Hemoglobin synthesis in cultures of hepatic erythroid cells from the human fetus.

A recent theory of the control of human fetal hemoglobin synthesis, based on studies in cultured adult marrow, proposes that the phenotypic expression of fetal hemoglobin is largely dependent on the level of differentiation of the parental stem cells; that is, the earlier the progenitor, the greater the ability of its progeny to express fetal hemoglobin [Papayannopoulou, Th., Brice, M. & Stamatoyannopoulos, G. (1977) Proc. Natl. Acad. Sci. USA 74, 2923-2927]. To test this relationship with fetal tissue, we have studied hemoglobin synthesis in cultured human fetal liver, comparing gamma chain synthesis in the descendants of the early progenitors ("bursts") with that in the descendants of the later progenitors ("colonies"). Cells from the livers of midtrimester fetuses were cultured in methylcellulose with erythropoietin. The beta/(beta + gamma) globin synthetic ratio on days 5 to 7, when colonies predominated, was 0.09-0.11, a value characteristic of fetal reticulocytes, and on days 11 and 12, when bursts predominated, was 0.15-0.17. Thus, in fetal liver, the descendants of the earlier progenitor, the burst-forming unit, may be making more beta chains rather than more gamma chains, compared to descendants of the later progenitor, the colonyforming unit.

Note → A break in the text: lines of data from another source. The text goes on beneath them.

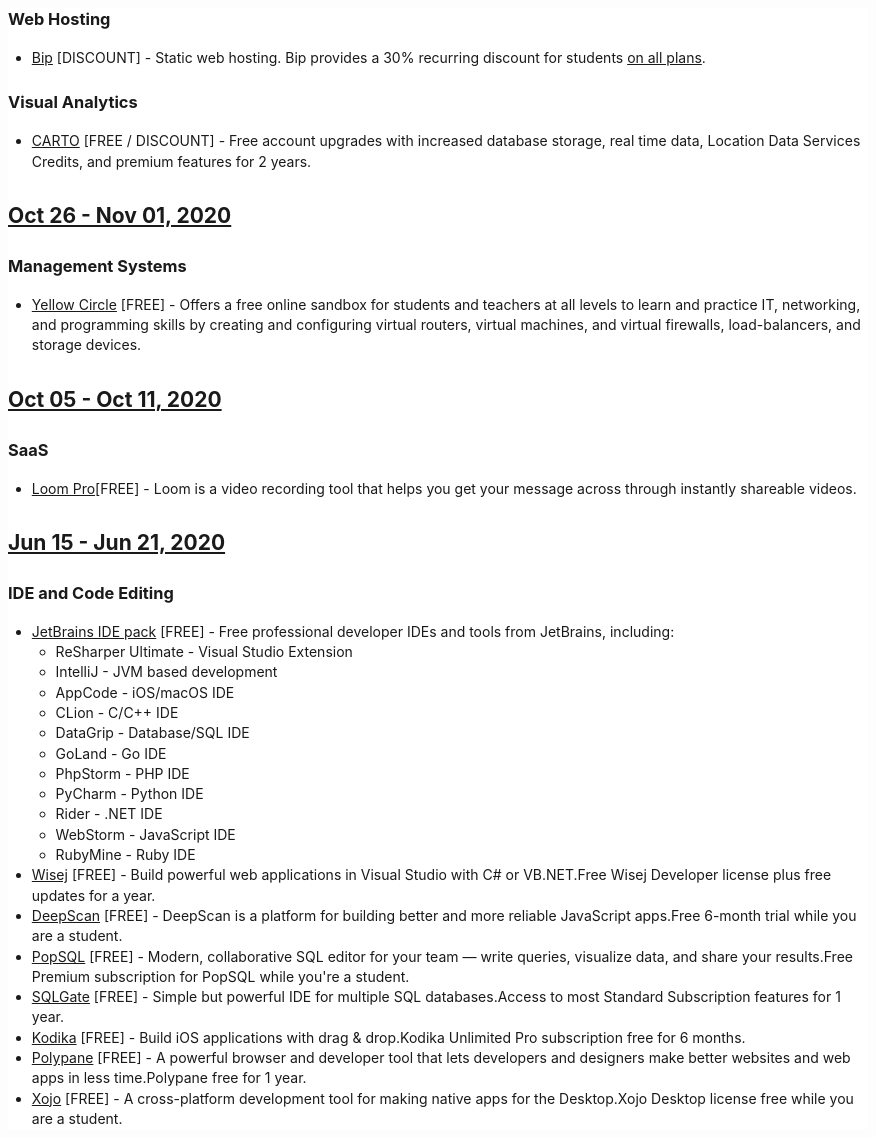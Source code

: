 ### Web Hosting

*   [Bip](https://bip.sh/students) \[DISCOUNT] - Static web hosting. Bip provides a 30% recurring discount for students [on all plans](https://bip.sh/pricing).

### Visual Analytics

*   [CARTO](https://carto.com/help/getting-started/student-accounts/) \[FREE / DISCOUNT] - Free account upgrades with increased database storage, real time data, Location Data Services Credits, and premium features for 2 years.

## [Oct 26 - Nov 01, 2020](/content/2020/43/README.md)

### Management Systems

*   [Yellow Circle](https://yellowcircle.net) \[FREE] - Offers a free online sandbox for students and teachers at all levels to learn and practice IT, networking, and programming skills by creating and configuring virtual routers, virtual machines, and virtual firewalls, load-balancers, and storage devices.

## [Oct 05 - Oct 11, 2020](/content/2020/40/README.md)

### SaaS

*   [Loom Pro](https://support.loom.com/hc/en-us/articles/360006579637-Loom-Pro-Free-for-Students-and-Teachers/?ref=codegena.com)\[FREE] - Loom is a video recording tool that helps you get your message across through instantly shareable videos.

## [Jun 15 - Jun 21, 2020](/content/2020/24/README.md)

### IDE and Code Editing

*   [JetBrains IDE pack](https://www.jetbrains.com/community/education/) \[FREE] - Free professional developer IDEs and tools from JetBrains, including:
    *   ReSharper Ultimate - Visual Studio Extension
    *   IntelliJ - JVM based development
    *   AppCode - iOS/macOS IDE
    *   CLion - C/C++ IDE
    *   DataGrip - Database/SQL IDE
    *   GoLand - Go IDE
    *   PhpStorm - PHP IDE
    *   PyCharm - Python IDE
    *   Rider - .NET IDE
    *   WebStorm - JavaScript IDE
    *   RubyMine - Ruby IDE
*   [Wisej](https://wisej.com/github-studentpack/) \[FREE] - Build powerful web applications in Visual Studio with C# or VB.NET.Free Wisej Developer license plus free updates for a year.
*   [DeepScan](https://education.github.com/pack/redeem/deepscan) \[FREE] - DeepScan is a platform for building better and more reliable JavaScript apps.Free 6-month trial while you are a student.
*   [PopSQL](https://education.github.com/pack/redeem/popsql) \[FREE] - Modern, collaborative SQL editor for your team — write queries, visualize data, and share your results.Free Premium subscription for PopSQL while you're a student.
*   [SQLGate](https://www.sqlgate.com/student-pack) \[FREE] - Simple but powerful IDE for multiple SQL databases.Access to most Standard Subscription features for 1 year.
*   [Kodika](https://education.github.com/pack/redeem/kodika) \[FREE] - Build iOS applications with drag & drop.Kodika Unlimited Pro subscription free for 6 months.
*   [Polypane](https://education.github.com/pack/redeem/polypane) \[FREE] - A powerful browser and developer tool that lets developers and designers make better websites and web apps in less time.Polypane free for 1 year.
*   [Xojo](https://education.github.com/pack/redeem/xojo) \[FREE] - A cross-platform development tool for making native apps for the Desktop.Xojo Desktop license free while you are a student.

Our data on fetal liver, taken together with the data on adult marrow by others, suggest that the erythroid colonies express the gene characteristic of the age of the organism to a greater degree than bursts, which express beta and gamma genes less specifically. Thus, the capacity for highly selective gene expression characteristic of differentiated cells appears to be less well developed in the burst-forming unit than in the colony-forming unit.